▶ _Source material_
◇ ◇ ◇
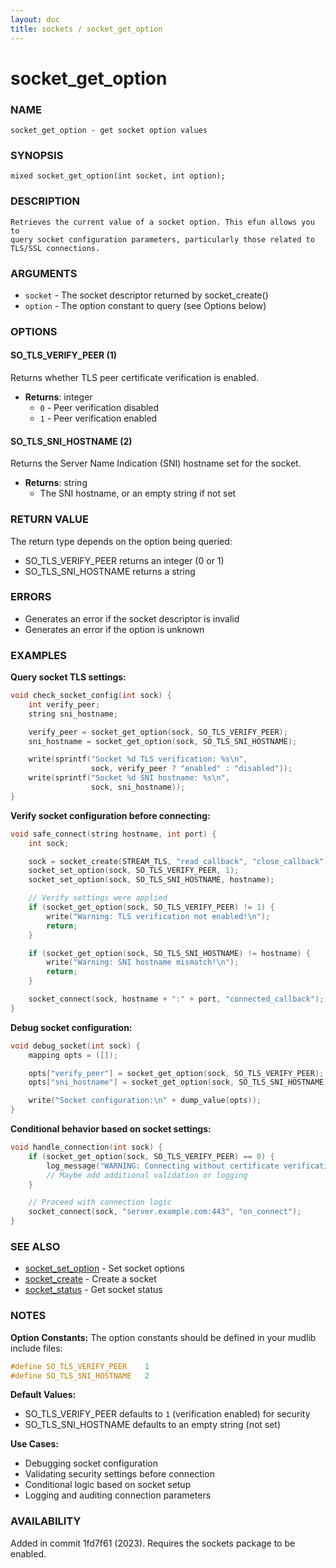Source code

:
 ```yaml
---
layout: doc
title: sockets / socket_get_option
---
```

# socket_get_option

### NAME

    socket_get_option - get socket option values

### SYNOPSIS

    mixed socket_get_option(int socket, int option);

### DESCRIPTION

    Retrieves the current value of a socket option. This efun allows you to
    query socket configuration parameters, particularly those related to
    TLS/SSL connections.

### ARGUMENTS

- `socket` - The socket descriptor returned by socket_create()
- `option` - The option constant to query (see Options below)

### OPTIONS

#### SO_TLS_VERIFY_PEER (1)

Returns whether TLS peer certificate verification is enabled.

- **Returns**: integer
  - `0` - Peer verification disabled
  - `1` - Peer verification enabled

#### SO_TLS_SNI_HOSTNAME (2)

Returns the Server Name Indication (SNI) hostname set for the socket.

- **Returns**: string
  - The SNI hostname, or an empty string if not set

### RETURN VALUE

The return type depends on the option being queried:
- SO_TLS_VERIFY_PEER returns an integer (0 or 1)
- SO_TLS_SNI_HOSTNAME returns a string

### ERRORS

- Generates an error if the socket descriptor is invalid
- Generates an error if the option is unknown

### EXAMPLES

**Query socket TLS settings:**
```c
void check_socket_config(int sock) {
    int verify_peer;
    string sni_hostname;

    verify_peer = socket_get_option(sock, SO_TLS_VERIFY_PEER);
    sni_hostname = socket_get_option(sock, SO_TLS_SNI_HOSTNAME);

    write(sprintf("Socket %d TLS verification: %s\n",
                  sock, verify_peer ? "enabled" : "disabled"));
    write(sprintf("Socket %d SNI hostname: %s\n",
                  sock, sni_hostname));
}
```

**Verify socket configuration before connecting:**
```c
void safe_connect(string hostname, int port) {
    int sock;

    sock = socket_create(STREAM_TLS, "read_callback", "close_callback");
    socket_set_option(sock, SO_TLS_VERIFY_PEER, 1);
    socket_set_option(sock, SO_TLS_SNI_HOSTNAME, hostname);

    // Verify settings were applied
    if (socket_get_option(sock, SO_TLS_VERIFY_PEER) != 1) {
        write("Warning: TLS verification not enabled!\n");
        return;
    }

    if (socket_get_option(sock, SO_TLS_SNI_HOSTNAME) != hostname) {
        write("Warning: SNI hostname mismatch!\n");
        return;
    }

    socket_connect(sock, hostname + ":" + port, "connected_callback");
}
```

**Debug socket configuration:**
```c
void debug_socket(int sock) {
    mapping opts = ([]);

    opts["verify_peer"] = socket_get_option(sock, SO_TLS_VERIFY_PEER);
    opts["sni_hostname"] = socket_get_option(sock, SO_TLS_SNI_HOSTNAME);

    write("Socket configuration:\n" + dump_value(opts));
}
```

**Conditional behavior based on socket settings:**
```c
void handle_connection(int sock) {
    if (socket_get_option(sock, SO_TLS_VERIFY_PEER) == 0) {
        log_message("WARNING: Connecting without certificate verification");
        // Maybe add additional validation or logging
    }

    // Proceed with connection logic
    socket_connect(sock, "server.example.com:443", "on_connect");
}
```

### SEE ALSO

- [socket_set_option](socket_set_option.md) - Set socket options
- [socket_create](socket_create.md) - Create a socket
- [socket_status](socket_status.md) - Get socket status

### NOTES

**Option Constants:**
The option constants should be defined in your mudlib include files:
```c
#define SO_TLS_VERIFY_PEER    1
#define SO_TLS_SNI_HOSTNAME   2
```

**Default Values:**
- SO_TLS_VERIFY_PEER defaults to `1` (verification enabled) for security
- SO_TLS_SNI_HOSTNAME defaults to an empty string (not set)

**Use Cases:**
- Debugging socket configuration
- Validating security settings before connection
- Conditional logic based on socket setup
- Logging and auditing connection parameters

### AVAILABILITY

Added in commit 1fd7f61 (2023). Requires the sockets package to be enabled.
◇ ◇ ◇
▶ _The task_
Where does the string "Generates" occur in the material? Copy every line where it does.

▶ _Task output_
- Generates an error if the socket descriptor is invalid
- Generates an error if the option is unknown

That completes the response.